▸ THE INPUT:
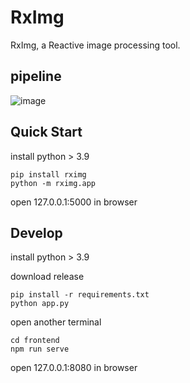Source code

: # RxImg

RxImg, a Reactive image processing tool. 

## pipeline

![image](https://github.com/rximg/rximgimagebed/blob/master/firstdemo.gif?raw=true)

## Quick Start

install python > 3.9

```
pip install rximg
python -m rximg.app
```
open 127.0.0.1:5000 in browser


## Develop 

install python > 3.9

download release
```
pip install -r requirements.txt
python app.py
```
open another terminal

```
cd frontend
npm run serve
```
open 127.0.0.1:8080 in browser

▸ WHAT THE TASK ASKS:
The answer is the complete set of records, copied exactly, with pictures omitted.

▸ RESULT OF THIS TASK:
Source code

: # RxImg

RxImg, a Reactive image processing tool. 

## pipeline

![image](https://github.com/rximg/rximgimagebed/blob/master/firstdemo.gif?raw=true)

## Quick Start

install python > 3.9

```
pip install rximg
python -m rximg.app
```
open 127.0.0.1:5000 in browser


## Develop 

install python > 3.9

download release
```
pip install -r requirements.txt
python app.py
```
open another terminal

```
cd frontend
npm run serve
```
open 127.0.0.1:8080 in browser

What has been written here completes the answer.